→ Task brief: In the listing that follows, the range to quote begins at the line that has "not the currently active profile" and ends after the line that has "11 Mbps; 2.4GHz band only"; quote it verbatim and add nothing.

_ _ _

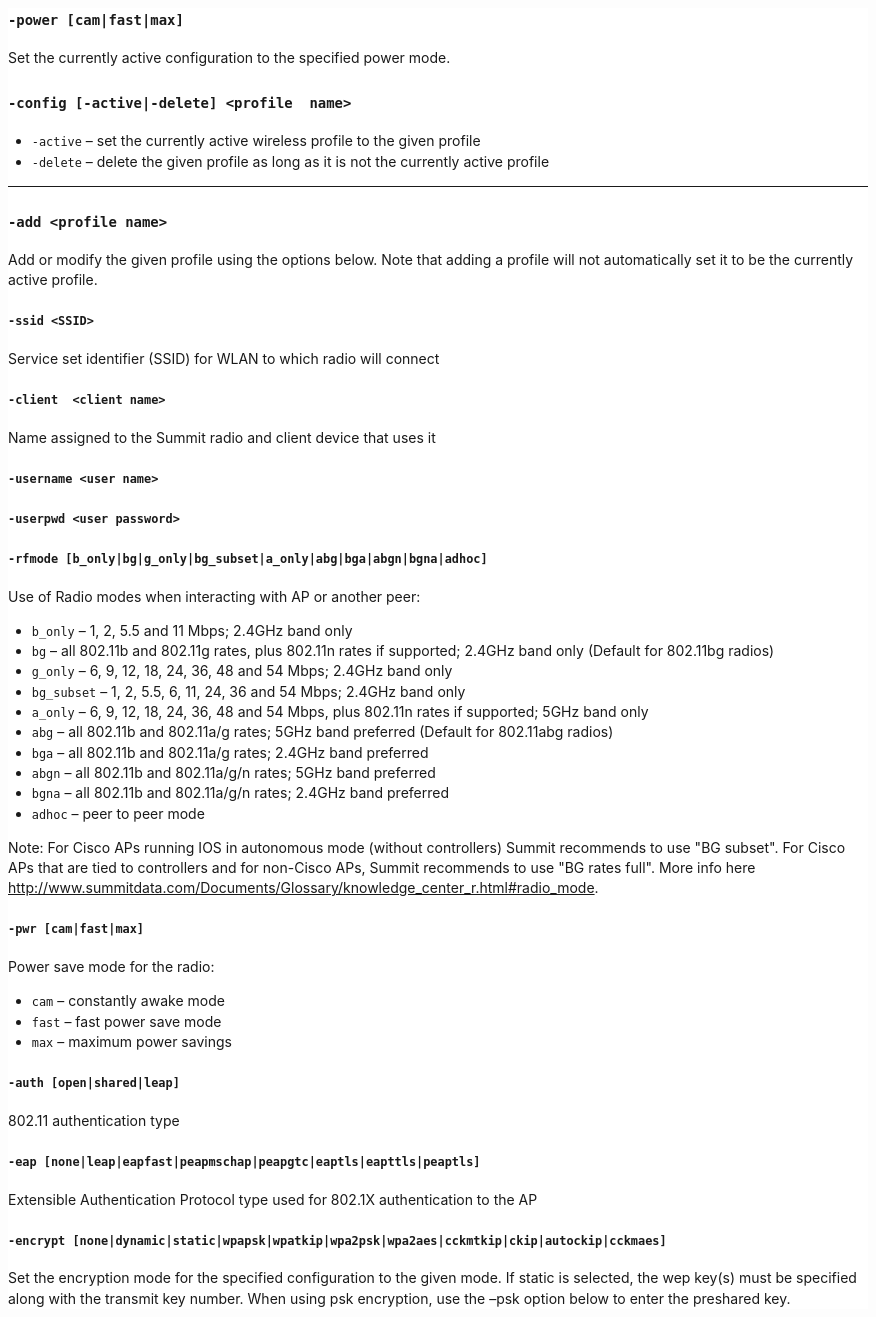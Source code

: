 ### ``-power [cam|fast|max]``
Set the currently active configuration to the specified power mode.  

### ``-config [-active|-delete] <profile  name>``

 - ``-active`` – set the currently active wireless profile to the given profile
 - ``-delete`` – delete the given profile as long as it is not the currently active profile

----------

### ``-add <profile name>``
Add or modify the given profile using the options below.  Note that adding a profile will not automatically set it to be the currently active profile.
#### ``-ssid <SSID>``
Service set identifier (SSID) for WLAN to which radio will connect
#### ``-client  <client name>``
Name assigned to the Summit radio and client device that uses it

#### ``-username <user name>``
#### ``-userpwd <user password>``

#### ``-rfmode [b_only|bg|g_only|bg_subset|a_only|abg|bga|abgn|bgna|adhoc]``

Use of Radio modes when interacting with AP or another peer:

 - ``b_only`` – 1, 2, 5.5 and 11 Mbps; 2.4GHz band only
 - ``bg`` – all 802.11b and 802.11g rates, plus 802.11n rates if supported; 2.4GHz band only (Default for 802.11bg radios)
 - ``g_only`` – 6, 9, 12, 18, 24, 36, 48 and 54 Mbps; 2.4GHz band only
 - ``bg_subset`` – 1, 2, 5.5, 6, 11, 24, 36 and 54 Mbps; 2.4GHz band only
 - ``a_only`` – 6, 9, 12, 18, 24, 36, 48 and 54 Mbps, plus 802.11n rates if supported; 5GHz band only
 - ``abg`` – all 802.11b and 802.11a/g rates; 5GHz band preferred (Default for 802.11abg radios)
 - ``bga`` – all 802.11b and 802.11a/g rates; 2.4GHz band preferred
 - ``abgn`` – all 802.11b and 802.11a/g/n rates; 5GHz band preferred
 - ``bgna`` – all 802.11b and 802.11a/g/n rates; 2.4GHz band preferred
 - ``adhoc`` – peer to peer mode
 
 Note: For Cisco APs running IOS in autonomous mode (without controllers) Summit recommends to use "BG subset". For Cisco APs that are tied to controllers and for non-Cisco APs, Summit recommends to use "BG rates full". More info here http://www.summitdata.com/Documents/Glossary/knowledge_center_r.html#radio_mode.

#### ``-pwr [cam|fast|max]``
Power save mode for the radio:

 - ``cam`` – constantly awake mode
 - ``fast`` – fast power save mode
 - ``max`` – maximum power savings

#### ``-auth [open|shared|leap]``
802.11 authentication type
#### ``-eap [none|leap|eapfast|peapmschap|peapgtc|eaptls|eapttls|peaptls]``
Extensible Authentication Protocol type used for 802.1X authentication to the AP
#### ``-encrypt [none|dynamic|static|wpapsk|wpatkip|wpa2psk|wpa2aes|cckmtkip|ckip|autockip|cckmaes]``
Set the encryption mode for the specified configuration to the given mode.  If static is selected, the wep key(s) must be specified along with the transmit key number.  When using psk encryption, use the –psk option below to enter the preshared key.
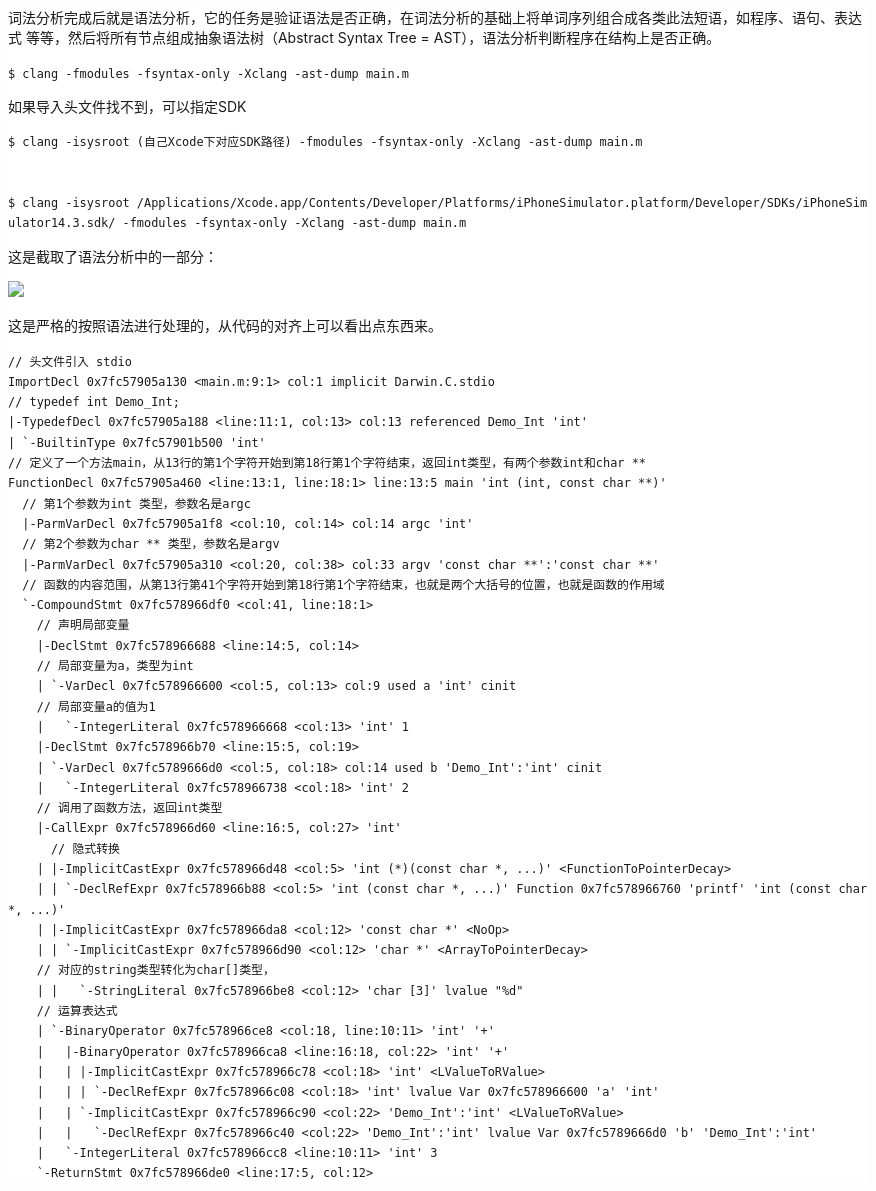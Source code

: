 词法分析完成后就是语法分析，它的任务是验证语法是否正确，在词法分析的基础上将单词序列组合成各类此法短语，如程序、语句、表达式 等等，然后将所有节点组成抽象语法树（Abstract Syntax Tree = AST），语法分析判断程序在结构上是否正确。

```
$ clang -fmodules -fsyntax-only -Xclang -ast-dump main.m
```

如果导入头文件找不到，可以指定SDK

```
$ clang -isysroot (自己Xcode下对应SDK路径) -fmodules -fsyntax-only -Xclang -ast-dump main.m


$ clang -isysroot /Applications/Xcode.app/Contents/Developer/Platforms/iPhoneSimulator.platform/Developer/SDKs/iPhoneSimulator14.3.sdk/ -fmodules -fsyntax-only -Xclang -ast-dump main.m
```

这是截取了语法分析中的一部分：

![](llvm-5.jpg)

这是严格的按照语法进行处理的，从代码的对齐上可以看出点东西来。

```
// 头文件引入 stdio
ImportDecl 0x7fc57905a130 <main.m:9:1> col:1 implicit Darwin.C.stdio
// typedef int Demo_Int;
|-TypedefDecl 0x7fc57905a188 <line:11:1, col:13> col:13 referenced Demo_Int 'int'
| `-BuiltinType 0x7fc57901b500 'int'
// 定义了一个方法main，从13行的第1个字符开始到第18行第1个字符结束，返回int类型，有两个参数int和char **
FunctionDecl 0x7fc57905a460 <line:13:1, line:18:1> line:13:5 main 'int (int, const char **)'
  // 第1个参数为int 类型，参数名是argc
  |-ParmVarDecl 0x7fc57905a1f8 <col:10, col:14> col:14 argc 'int'
  // 第2个参数为char ** 类型，参数名是argv
  |-ParmVarDecl 0x7fc57905a310 <col:20, col:38> col:33 argv 'const char **':'const char **'
  // 函数的内容范围，从第13行第41个字符开始到第18行第1个字符结束，也就是两个大括号的位置，也就是函数的作用域
  `-CompoundStmt 0x7fc578966df0 <col:41, line:18:1>
    // 声明局部变量
    |-DeclStmt 0x7fc578966688 <line:14:5, col:14>
    // 局部变量为a，类型为int
    | `-VarDecl 0x7fc578966600 <col:5, col:13> col:9 used a 'int' cinit
    // 局部变量a的值为1
    |   `-IntegerLiteral 0x7fc578966668 <col:13> 'int' 1
    |-DeclStmt 0x7fc578966b70 <line:15:5, col:19>
    | `-VarDecl 0x7fc5789666d0 <col:5, col:18> col:14 used b 'Demo_Int':'int' cinit
    |   `-IntegerLiteral 0x7fc578966738 <col:18> 'int' 2
    // 调用了函数方法，返回int类型
    |-CallExpr 0x7fc578966d60 <line:16:5, col:27> 'int'
      // 隐式转换
    | |-ImplicitCastExpr 0x7fc578966d48 <col:5> 'int (*)(const char *, ...)' <FunctionToPointerDecay>
    | | `-DeclRefExpr 0x7fc578966b88 <col:5> 'int (const char *, ...)' Function 0x7fc578966760 'printf' 'int (const char *, ...)'
    | |-ImplicitCastExpr 0x7fc578966da8 <col:12> 'const char *' <NoOp>
    | | `-ImplicitCastExpr 0x7fc578966d90 <col:12> 'char *' <ArrayToPointerDecay>
    // 对应的string类型转化为char[]类型，
    | |   `-StringLiteral 0x7fc578966be8 <col:12> 'char [3]' lvalue "%d"
    // 运算表达式
    | `-BinaryOperator 0x7fc578966ce8 <col:18, line:10:11> 'int' '+'
    |   |-BinaryOperator 0x7fc578966ca8 <line:16:18, col:22> 'int' '+'
    |   | |-ImplicitCastExpr 0x7fc578966c78 <col:18> 'int' <LValueToRValue>
    |   | | `-DeclRefExpr 0x7fc578966c08 <col:18> 'int' lvalue Var 0x7fc578966600 'a' 'int'
    |   | `-ImplicitCastExpr 0x7fc578966c90 <col:22> 'Demo_Int':'int' <LValueToRValue>
    |   |   `-DeclRefExpr 0x7fc578966c40 <col:22> 'Demo_Int':'int' lvalue Var 0x7fc5789666d0 'b' 'Demo_Int':'int'
    |   `-IntegerLiteral 0x7fc578966cc8 <line:10:11> 'int' 3
    `-ReturnStmt 0x7fc578966de0 <line:17:5, col:12>
```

_ _ _

→ Exercise answer:
 - ``-delete`` – delete the given profile as long as it is not the currently active profile

----------

### ``-add <profile name>``
Add or modify the given profile using the options below.  Note that adding a profile will not automatically set it to be the currently active profile.
#### ``-ssid <SSID>``
Service set identifier (SSID) for WLAN to which radio will connect
#### ``-client  <client name>``
Name assigned to the Summit radio and client device that uses it

#### ``-username <user name>``
#### ``-userpwd <user password>``

#### ``-rfmode [b_only|bg|g_only|bg_subset|a_only|abg|bga|abgn|bgna|adhoc]``

Use of Radio modes when interacting with AP or another peer:

 - ``b_only`` – 1, 2, 5.5 and 11 Mbps; 2.4GHz band only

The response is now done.